The novel was presented in two artworks:

 The Return of the Spirit  (play), starring Saeed Saleh, directed by Galal Al-Sharqawi and produced in the year 1963
 The Return of the Spirit (miniseries), starring Salah Zulfikar, directed by Hussein Kamal and produced in the year 1977

Plot 
Mohsen who left Damanhur where his wealthy family, as he enroll in a Cairo school.
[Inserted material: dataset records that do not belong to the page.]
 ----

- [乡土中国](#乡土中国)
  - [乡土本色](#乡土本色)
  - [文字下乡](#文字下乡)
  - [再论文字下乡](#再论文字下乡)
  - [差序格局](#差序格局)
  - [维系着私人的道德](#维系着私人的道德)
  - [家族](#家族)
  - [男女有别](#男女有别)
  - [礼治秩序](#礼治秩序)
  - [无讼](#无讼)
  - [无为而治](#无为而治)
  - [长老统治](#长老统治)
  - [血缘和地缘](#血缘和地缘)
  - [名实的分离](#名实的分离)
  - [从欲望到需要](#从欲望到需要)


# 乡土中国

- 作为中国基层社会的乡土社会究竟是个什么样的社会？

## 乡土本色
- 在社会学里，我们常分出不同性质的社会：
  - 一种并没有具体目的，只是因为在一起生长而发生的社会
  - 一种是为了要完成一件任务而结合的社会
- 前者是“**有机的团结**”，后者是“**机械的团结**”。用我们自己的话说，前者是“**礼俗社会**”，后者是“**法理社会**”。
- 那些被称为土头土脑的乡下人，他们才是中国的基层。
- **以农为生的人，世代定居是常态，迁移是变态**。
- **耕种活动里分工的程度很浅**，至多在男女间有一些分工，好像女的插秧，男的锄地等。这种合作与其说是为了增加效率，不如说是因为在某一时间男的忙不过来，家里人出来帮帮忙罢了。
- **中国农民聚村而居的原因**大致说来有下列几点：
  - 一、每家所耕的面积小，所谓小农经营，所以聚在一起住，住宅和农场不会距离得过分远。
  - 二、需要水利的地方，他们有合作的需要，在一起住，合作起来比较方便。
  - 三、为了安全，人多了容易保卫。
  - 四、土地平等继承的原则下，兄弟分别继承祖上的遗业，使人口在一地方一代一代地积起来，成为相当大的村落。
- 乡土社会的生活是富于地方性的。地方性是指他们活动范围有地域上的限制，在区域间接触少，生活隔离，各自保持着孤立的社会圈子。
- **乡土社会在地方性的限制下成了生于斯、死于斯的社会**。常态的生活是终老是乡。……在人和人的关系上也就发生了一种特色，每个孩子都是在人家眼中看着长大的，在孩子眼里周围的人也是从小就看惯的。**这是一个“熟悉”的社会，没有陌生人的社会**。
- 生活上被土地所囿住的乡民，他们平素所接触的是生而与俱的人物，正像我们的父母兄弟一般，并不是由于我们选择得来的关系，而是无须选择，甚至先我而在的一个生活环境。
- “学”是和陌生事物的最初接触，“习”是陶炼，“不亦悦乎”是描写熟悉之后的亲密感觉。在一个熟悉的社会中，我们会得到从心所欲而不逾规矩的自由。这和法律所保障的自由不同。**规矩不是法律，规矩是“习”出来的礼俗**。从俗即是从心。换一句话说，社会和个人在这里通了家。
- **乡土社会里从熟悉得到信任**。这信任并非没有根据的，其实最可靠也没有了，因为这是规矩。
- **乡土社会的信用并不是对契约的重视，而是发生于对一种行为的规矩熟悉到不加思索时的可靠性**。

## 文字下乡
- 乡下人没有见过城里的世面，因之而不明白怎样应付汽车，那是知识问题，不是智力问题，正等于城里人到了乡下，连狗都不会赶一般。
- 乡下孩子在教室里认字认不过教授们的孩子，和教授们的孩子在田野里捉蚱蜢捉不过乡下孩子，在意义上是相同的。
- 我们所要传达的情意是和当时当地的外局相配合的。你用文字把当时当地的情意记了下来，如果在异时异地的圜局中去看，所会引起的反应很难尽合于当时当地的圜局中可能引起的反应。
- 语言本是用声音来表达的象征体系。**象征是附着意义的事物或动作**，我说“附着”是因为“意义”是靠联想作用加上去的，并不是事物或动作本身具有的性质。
Lives a simple life with his three uncles and an aunt who takes care of them after she misses the chance of  her getting married. However, all the males fall in love with their neighbor Suniyah, the modern girl who plays piano, but she disappoints them all. As she falls in love with their neighbor Mustafa. Mustafa a well-off young man, leaves his shop which he inherited from his father Kafr El Zayat. Next, comes to Cairo in search of jobs for ten pounds, as Suniyah encourages him to return to his father’s shop. Suniyah collides with aunt Zanouba who dreams of marrying Mustafa and uses magic to win his heart, but she fails. The 1919 erupts for the return of Saad Zagloul and his comrades who were exiled from their homeland. Mohsen, his uncles and his servants participate in the demonstrations that support the revolution. As the novel begins of them being sick in bed in one room, it ended up in one cell in prison and in one room in a hospital.

Translation into Foreign Languages 
The novel was both translated and published in Russian, specifically in Leningrad year 1935. As well as in French in Paris specifically in Vaskill Publishing year 1937. It was also translated in English in Washington year 1984.